The problem
Return, exactly and in full, the lines of the records below starting at the one with "Schedule Appointments |" and ending at the one with "### ✅ 56db2318-640f-477a-a82f-bc93ad13e882", and no other lines.

═════ Exercise data ═════

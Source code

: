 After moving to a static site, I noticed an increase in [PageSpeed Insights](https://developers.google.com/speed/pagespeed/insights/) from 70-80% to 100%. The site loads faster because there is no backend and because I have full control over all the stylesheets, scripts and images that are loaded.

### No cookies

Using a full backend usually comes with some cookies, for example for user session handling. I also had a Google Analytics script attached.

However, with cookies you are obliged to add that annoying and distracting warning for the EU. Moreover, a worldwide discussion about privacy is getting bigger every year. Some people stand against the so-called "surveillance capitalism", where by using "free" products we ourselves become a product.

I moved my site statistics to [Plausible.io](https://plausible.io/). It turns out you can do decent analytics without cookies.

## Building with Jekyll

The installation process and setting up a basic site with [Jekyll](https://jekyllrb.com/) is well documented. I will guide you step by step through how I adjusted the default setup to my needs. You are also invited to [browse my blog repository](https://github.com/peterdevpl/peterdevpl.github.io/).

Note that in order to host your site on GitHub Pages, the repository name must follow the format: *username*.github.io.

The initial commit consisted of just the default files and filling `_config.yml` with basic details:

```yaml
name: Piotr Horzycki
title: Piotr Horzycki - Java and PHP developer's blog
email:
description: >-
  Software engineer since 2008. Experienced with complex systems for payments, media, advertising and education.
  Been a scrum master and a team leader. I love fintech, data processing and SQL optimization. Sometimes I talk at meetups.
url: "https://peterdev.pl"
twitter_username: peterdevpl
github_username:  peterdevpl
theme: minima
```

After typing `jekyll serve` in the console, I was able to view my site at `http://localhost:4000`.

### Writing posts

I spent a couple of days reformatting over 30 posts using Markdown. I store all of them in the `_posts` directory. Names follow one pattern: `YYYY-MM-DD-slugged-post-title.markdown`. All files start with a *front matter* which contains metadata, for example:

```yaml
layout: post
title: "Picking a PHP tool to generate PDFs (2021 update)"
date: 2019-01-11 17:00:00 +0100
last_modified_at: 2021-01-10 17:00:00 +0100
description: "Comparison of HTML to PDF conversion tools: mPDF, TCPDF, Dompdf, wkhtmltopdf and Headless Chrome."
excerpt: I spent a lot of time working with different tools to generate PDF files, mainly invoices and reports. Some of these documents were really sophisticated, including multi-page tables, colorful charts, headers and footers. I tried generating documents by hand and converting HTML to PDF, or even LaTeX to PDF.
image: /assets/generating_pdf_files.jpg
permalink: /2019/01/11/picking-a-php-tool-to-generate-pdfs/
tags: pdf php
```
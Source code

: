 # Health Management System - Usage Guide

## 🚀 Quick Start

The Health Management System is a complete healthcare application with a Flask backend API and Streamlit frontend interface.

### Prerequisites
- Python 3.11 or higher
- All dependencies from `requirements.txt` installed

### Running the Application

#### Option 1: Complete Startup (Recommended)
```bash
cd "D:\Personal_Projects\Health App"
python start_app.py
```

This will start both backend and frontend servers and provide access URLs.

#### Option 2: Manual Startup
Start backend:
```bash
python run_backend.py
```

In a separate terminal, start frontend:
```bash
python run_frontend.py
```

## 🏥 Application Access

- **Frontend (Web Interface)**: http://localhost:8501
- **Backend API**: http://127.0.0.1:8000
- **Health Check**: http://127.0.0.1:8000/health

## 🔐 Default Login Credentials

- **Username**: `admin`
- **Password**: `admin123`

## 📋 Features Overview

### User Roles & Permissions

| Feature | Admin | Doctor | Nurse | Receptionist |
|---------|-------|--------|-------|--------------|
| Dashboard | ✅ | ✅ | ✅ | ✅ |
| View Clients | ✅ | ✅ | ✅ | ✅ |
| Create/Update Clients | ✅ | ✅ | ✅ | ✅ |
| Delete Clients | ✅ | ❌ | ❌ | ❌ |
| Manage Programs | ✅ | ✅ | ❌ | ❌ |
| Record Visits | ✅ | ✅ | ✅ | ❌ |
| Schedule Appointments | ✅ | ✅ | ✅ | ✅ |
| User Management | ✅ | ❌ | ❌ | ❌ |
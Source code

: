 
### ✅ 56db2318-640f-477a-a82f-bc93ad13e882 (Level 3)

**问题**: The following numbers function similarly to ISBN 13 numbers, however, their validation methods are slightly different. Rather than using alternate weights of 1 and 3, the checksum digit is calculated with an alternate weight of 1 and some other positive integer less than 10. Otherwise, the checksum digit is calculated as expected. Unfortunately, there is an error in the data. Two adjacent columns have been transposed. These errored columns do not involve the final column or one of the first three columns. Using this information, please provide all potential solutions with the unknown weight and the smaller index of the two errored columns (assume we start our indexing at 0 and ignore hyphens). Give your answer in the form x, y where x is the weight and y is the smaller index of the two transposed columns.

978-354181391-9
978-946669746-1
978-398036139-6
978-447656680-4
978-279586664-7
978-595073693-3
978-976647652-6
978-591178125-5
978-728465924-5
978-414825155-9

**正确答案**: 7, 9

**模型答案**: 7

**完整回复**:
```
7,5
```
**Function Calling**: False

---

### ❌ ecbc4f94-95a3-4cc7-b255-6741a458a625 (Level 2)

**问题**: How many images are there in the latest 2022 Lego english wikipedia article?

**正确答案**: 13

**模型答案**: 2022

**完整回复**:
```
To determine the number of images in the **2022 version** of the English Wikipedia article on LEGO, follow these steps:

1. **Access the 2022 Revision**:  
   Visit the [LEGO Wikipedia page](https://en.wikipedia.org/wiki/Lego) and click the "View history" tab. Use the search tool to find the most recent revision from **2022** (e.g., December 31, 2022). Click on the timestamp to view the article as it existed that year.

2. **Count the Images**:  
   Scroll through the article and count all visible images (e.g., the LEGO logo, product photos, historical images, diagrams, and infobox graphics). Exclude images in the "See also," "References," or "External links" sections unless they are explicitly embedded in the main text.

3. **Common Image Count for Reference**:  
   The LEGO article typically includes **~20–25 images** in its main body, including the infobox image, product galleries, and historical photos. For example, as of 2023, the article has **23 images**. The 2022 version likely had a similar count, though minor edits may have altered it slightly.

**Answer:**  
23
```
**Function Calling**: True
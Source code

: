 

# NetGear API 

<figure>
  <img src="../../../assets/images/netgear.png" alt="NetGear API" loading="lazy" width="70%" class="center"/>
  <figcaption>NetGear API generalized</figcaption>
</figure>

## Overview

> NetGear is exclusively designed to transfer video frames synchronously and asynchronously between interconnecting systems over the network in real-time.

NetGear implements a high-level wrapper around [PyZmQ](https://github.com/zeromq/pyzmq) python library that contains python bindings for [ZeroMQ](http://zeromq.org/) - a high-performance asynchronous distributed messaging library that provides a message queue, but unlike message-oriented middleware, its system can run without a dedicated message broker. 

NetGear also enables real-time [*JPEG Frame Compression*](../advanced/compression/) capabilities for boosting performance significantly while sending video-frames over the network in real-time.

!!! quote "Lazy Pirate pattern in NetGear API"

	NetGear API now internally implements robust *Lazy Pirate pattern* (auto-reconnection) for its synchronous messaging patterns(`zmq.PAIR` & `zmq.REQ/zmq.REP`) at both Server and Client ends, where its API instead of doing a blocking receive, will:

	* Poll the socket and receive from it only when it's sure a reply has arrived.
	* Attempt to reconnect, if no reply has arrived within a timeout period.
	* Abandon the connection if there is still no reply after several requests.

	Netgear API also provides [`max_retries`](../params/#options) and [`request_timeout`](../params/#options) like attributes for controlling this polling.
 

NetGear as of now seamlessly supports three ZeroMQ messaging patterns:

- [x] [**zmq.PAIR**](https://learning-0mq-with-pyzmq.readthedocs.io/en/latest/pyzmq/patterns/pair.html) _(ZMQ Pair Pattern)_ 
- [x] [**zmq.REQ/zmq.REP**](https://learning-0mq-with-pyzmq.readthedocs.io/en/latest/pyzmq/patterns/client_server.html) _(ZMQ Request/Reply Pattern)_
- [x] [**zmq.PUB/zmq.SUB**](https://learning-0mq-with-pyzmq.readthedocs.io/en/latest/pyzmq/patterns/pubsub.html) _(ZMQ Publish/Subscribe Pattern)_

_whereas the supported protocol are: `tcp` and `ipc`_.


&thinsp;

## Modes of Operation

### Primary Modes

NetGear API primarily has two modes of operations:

═════

Response
| Schedule Appointments | ✅ | ✅ | ✅ | ✅ |
| User Management | ✅ | ❌ | ❌ | ❌ |
Source code

: 
### ✅ 56db2318-640f-477a-a82f-bc93ad13e882 (Level 3)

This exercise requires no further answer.